Diesen beharrlichen Stolz drücken vor allem Ronny und Isa in ihren kurzen, scheuen Dialogen aus. Ihr Unvermögen, Gefühle zu artikulieren, mündet in eine Tragödie. Und der polnische Badeort in der Nachsaison ist in seinem schmierigen Grau die perfekte Kulisse für die Unbilden der Adoleszenz.

Zufluchtsort vor dieser hässlichen Einöde und dem Zugriff der autoritären Figur, dem Lehrer, ist die Disco „Paradise“, in der man sich abends mit den örtlichen Jugendlichen vermischt. Ronny und Isa lernen den achtzehnjährigen Marek kennen, der den Sommer über in einem Strandhotel gearbeitet hat und seine letzten Tage im Ort abhängt. Zwischen den beiden Jungen entwickelt sich ein Machtkampf um die Gunst des Mädchens: der Wettbewerb ist ihre früheste Erfahrung aus der Welt der Erwachsenen. Und langsam verlagern sich die Kämpfe vom Psychologischen ins Körperliche.
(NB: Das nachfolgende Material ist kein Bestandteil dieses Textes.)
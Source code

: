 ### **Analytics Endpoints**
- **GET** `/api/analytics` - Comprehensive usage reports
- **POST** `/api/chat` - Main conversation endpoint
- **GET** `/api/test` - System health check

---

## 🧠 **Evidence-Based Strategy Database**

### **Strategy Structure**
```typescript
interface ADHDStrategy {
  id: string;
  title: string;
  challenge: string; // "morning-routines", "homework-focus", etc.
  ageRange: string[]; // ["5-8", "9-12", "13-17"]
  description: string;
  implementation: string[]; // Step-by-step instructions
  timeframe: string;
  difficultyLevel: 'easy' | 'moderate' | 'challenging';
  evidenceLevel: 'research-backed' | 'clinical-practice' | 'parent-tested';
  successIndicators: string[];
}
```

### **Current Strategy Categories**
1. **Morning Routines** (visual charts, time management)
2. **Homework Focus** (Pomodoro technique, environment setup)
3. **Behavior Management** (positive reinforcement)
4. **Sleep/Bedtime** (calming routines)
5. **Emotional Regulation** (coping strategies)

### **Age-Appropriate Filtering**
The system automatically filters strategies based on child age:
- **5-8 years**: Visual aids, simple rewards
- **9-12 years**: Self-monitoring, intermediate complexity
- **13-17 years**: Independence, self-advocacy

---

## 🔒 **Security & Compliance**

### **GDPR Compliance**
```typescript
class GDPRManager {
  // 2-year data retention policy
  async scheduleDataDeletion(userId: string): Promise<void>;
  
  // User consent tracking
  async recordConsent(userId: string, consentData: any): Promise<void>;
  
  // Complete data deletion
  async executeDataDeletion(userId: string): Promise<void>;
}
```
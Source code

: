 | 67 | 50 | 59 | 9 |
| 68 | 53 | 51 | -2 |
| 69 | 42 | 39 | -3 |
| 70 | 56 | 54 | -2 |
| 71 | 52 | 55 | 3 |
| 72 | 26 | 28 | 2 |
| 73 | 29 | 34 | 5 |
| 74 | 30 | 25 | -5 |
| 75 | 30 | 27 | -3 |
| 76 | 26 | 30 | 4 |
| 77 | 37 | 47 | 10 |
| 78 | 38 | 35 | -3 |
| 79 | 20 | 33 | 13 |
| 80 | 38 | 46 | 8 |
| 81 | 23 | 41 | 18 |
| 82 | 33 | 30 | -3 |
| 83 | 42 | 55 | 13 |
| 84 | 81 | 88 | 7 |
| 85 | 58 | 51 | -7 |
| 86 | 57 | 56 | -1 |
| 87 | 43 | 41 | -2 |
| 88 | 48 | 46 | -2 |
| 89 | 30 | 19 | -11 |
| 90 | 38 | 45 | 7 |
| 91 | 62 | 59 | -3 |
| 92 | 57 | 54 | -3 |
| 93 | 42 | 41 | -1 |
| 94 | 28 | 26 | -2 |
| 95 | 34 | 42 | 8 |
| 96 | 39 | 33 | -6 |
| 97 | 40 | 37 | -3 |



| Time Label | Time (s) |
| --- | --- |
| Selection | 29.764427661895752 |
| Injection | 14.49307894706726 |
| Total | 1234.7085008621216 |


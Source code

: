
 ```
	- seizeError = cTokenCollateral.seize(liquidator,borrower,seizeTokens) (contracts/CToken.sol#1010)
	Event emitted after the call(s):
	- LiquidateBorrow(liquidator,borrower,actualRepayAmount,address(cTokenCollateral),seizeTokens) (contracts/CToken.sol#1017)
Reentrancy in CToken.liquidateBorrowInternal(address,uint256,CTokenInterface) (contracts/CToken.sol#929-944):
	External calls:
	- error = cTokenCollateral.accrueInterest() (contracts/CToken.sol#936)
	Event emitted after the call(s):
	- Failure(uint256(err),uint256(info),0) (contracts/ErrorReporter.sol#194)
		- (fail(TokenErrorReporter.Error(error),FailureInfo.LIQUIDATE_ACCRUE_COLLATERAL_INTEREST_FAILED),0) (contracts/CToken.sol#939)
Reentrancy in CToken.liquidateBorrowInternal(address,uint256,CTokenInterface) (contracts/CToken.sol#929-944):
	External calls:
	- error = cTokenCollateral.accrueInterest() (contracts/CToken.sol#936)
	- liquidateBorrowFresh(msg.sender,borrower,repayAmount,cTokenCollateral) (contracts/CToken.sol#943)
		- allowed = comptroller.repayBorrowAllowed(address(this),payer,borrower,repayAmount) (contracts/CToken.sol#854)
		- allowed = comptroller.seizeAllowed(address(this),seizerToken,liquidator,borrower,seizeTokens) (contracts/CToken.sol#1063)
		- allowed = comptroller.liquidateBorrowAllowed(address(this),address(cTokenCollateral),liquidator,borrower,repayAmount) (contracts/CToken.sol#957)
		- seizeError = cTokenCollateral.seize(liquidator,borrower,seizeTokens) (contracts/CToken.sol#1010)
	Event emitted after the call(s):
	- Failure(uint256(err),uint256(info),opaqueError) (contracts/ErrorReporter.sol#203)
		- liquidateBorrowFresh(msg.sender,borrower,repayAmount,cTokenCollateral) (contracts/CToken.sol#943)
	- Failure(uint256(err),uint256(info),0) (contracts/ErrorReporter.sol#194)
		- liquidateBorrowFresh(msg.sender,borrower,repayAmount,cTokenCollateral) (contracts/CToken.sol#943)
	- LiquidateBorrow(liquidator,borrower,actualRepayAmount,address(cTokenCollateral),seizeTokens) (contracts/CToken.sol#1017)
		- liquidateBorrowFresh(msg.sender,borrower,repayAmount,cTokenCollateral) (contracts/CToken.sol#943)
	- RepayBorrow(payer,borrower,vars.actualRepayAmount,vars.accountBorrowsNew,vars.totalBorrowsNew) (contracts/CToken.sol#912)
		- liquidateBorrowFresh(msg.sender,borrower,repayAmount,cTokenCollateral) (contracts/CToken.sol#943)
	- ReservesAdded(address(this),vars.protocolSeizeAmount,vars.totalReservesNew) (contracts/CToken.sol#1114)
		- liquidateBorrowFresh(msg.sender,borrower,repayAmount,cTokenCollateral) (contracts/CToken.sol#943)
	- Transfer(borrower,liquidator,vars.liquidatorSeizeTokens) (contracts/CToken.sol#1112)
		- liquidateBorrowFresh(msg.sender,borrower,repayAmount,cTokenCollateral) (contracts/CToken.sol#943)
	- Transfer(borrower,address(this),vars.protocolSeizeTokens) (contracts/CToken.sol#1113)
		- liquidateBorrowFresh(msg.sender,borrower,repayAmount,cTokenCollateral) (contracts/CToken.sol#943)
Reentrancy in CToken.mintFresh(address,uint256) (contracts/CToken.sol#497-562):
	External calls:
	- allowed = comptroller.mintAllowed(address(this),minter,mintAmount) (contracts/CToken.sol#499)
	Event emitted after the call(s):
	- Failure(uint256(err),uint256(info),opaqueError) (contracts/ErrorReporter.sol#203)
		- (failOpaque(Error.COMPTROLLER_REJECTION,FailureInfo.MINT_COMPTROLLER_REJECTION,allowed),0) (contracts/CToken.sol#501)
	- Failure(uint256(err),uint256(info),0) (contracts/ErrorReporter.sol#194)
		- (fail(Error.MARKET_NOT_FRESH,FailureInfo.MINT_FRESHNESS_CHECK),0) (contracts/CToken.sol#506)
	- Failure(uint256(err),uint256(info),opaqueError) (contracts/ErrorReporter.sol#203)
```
Das Körperliche beschränkt sich in „Klassenfahrt“ vorerst noch auf die Jungswelt. Am Strand balgen sie sich im Sand beim Ballspiel, um den Mädchen zu imponieren. Später berherrscht dann wieder der Straßenslang ihre Rede.

Solche thematischen und szenischen Details machen die Qualität von „Klassenfahrt“ aus. Die spröde Kamera sucht nicht in jedem Bild nach Selbstvergewisserung, sie orientiert sich diskret am unprätentiösen Stil der Laiendarsteller, für die noch nicht jeder Gang an den Frühstückstisch eine kleine Performance bedeuten muss. „Klassenfahrt“ verschwört sich eher mit seinen Figuren gegen die Welt da draußen. Keine Ahnung, ob man das deswegen jetzt gleich wieder „authentisch“ nennen muss.

„Klassenfahrt“. Regie: Henner Winckler. Deutschland 2002, 85 Min.